Payable on Death or Transfer on Death:
A form of ownership in which the owner has control of the account or property during his or her lifetime. When the owner dies, the property automatically goes to the designated person.
Pour-Over Will:
A will that transfers property owned by you at your death to a trust. There must be a previously existing trust to receive these assets.
Power of Attorney:
A legal document allowing one person, the agent, to act on behalf of another, the principal. It may be general and unlimited, or special and limited to specific purposes. The death or incompetence of the principal revokes a power of attorney unless it is a durable power. A durable power is not affected by the incompetence of the principal.
Probate:
A legal proceeding to determine the validity of a will. If the deceased person had no will, the probate court will determine the disposition of the estate in accordance with Ohio laws.
Trust:
A contract between a trust maker and a trustee, establishing a separate legal entity for the benefit of beneficiaries. The separate entity is now the owner of the property in the trust.

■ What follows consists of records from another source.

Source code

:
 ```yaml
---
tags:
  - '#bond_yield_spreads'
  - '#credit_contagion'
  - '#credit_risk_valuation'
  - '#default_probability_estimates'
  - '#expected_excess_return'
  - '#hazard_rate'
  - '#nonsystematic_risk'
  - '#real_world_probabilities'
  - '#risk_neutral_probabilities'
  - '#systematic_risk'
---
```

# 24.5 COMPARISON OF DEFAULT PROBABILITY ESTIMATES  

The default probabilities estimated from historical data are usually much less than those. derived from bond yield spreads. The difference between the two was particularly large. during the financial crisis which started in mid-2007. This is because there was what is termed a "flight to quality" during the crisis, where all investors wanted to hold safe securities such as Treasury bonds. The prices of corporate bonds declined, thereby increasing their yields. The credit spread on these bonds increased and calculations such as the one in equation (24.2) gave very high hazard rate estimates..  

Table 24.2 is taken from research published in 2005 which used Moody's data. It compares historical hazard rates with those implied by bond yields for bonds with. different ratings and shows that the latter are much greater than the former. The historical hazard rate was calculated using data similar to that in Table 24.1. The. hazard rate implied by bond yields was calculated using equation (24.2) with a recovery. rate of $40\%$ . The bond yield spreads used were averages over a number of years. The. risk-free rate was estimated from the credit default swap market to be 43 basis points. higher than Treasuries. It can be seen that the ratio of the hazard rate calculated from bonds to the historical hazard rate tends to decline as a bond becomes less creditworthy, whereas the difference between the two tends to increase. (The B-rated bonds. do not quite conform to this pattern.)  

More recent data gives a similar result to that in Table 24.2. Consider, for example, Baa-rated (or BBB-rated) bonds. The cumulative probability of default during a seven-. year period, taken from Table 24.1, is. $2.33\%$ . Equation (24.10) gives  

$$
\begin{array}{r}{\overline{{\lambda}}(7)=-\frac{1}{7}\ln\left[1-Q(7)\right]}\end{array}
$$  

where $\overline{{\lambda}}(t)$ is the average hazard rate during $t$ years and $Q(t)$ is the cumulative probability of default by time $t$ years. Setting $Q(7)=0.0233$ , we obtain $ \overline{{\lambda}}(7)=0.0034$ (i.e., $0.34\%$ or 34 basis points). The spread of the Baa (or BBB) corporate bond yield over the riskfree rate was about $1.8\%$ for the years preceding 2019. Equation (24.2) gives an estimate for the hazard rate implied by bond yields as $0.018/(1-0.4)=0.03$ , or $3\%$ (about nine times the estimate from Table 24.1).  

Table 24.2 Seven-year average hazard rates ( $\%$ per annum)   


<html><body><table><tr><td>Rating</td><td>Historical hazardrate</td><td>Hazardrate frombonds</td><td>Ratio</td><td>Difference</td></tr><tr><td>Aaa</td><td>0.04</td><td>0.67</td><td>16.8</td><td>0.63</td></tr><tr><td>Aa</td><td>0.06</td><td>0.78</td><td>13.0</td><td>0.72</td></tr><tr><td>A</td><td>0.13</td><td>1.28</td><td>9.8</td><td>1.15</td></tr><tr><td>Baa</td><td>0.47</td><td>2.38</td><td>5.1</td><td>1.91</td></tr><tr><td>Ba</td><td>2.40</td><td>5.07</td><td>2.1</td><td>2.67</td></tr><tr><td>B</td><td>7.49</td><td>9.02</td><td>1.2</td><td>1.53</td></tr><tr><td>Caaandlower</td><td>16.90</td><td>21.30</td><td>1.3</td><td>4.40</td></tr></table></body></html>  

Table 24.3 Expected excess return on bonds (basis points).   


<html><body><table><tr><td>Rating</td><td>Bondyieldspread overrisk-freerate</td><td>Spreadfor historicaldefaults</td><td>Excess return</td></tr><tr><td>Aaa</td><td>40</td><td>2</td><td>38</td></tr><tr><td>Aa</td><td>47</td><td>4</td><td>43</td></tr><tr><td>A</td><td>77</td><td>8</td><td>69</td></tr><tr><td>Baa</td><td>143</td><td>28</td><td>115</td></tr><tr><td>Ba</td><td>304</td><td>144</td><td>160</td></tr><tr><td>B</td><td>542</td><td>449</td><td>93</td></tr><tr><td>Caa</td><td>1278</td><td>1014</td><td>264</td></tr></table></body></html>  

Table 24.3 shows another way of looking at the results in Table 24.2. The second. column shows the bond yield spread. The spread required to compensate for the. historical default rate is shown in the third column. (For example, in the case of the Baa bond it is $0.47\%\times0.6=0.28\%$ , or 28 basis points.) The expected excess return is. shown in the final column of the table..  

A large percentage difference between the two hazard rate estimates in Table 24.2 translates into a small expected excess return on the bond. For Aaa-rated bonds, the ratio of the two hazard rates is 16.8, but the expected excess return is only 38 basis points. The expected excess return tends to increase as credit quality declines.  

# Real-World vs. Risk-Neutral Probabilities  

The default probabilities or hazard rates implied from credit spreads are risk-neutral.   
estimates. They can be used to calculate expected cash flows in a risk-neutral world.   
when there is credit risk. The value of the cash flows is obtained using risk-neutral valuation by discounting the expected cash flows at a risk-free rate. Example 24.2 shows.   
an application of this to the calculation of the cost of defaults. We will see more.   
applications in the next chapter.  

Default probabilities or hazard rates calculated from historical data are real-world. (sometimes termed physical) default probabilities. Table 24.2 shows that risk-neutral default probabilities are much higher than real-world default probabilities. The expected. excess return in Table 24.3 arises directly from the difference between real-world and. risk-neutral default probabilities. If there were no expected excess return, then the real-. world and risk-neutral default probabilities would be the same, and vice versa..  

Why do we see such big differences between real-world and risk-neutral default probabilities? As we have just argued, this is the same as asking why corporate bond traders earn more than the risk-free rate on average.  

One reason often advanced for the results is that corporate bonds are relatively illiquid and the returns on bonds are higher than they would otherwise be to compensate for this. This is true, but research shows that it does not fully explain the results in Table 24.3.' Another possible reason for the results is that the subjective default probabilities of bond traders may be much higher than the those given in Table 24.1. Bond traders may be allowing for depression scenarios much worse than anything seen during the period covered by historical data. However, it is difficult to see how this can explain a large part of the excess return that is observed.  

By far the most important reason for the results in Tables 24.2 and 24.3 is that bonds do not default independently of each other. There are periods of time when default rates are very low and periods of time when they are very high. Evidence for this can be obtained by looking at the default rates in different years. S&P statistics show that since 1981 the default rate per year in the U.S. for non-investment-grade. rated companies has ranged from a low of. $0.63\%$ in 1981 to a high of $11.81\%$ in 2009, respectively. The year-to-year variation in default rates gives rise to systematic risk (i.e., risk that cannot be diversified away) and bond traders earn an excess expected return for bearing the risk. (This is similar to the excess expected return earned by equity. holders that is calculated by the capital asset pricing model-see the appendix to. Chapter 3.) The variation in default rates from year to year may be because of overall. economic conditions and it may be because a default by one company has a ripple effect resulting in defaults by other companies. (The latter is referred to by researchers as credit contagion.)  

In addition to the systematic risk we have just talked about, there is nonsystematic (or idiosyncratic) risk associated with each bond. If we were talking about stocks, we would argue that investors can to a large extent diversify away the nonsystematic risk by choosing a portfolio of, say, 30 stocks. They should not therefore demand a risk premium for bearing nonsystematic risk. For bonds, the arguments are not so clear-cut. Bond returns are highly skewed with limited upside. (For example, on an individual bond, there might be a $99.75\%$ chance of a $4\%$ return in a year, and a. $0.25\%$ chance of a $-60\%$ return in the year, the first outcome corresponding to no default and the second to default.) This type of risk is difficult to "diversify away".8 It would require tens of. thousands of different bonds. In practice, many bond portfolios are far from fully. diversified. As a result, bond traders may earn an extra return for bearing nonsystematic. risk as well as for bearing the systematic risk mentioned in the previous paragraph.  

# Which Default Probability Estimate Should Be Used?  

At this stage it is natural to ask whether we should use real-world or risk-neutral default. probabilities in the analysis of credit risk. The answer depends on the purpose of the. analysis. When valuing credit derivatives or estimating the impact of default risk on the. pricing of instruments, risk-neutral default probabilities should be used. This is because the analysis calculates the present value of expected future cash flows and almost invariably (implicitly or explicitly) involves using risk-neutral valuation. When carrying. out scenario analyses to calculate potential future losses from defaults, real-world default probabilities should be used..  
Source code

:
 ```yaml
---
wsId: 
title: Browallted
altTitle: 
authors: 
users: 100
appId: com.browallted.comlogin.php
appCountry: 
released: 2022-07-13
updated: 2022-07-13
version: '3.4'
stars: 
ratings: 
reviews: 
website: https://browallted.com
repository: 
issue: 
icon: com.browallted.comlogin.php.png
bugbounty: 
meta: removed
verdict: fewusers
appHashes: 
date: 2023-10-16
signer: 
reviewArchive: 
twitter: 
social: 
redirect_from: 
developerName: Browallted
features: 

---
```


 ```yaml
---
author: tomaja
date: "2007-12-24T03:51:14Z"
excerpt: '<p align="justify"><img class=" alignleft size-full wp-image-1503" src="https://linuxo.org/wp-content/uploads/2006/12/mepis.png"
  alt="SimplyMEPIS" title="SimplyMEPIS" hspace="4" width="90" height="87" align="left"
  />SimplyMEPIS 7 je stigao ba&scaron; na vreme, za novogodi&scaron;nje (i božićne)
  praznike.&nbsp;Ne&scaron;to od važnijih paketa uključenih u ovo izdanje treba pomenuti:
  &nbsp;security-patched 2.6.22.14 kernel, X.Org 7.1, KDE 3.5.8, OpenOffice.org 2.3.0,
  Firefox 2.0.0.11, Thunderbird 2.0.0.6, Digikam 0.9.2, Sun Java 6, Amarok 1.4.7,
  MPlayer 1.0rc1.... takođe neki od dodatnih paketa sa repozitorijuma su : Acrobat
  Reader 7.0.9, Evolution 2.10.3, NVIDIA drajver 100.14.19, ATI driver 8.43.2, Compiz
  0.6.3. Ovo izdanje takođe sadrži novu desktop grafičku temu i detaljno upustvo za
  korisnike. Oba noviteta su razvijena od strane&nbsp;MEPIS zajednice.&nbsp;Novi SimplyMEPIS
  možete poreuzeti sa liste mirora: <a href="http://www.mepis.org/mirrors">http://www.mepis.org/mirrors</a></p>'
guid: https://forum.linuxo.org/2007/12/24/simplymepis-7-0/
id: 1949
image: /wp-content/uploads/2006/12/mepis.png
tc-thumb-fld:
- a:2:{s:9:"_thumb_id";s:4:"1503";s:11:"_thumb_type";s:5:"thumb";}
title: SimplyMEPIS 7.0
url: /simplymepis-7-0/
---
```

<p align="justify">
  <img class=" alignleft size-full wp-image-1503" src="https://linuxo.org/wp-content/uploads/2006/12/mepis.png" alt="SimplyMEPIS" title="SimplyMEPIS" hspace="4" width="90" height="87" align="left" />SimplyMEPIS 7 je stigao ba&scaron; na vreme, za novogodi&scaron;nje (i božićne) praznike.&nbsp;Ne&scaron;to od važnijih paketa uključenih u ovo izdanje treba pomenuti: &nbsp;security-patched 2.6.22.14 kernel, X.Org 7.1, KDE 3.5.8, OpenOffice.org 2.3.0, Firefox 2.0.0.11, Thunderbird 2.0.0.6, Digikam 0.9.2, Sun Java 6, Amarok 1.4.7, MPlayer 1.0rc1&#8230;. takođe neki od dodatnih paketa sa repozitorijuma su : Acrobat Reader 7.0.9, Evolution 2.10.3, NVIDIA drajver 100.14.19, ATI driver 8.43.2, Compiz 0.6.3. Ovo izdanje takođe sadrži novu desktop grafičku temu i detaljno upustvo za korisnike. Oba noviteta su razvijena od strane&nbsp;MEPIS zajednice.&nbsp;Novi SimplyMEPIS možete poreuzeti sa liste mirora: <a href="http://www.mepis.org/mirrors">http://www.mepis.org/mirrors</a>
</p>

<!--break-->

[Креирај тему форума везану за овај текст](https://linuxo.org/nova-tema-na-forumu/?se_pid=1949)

Since the entity owning the property does not die, there is no need for probate on the death of the trust maker to pass on the property. Trusts can be irrevocable- cannot be changed- or revocable, also called a living trust.
Trustee:
The person designated to safeguard the assets and properly distribute them, according to the terms of the trust.
Will:
A legally executed document that directs how and to whom a person's property is to be distributed after death.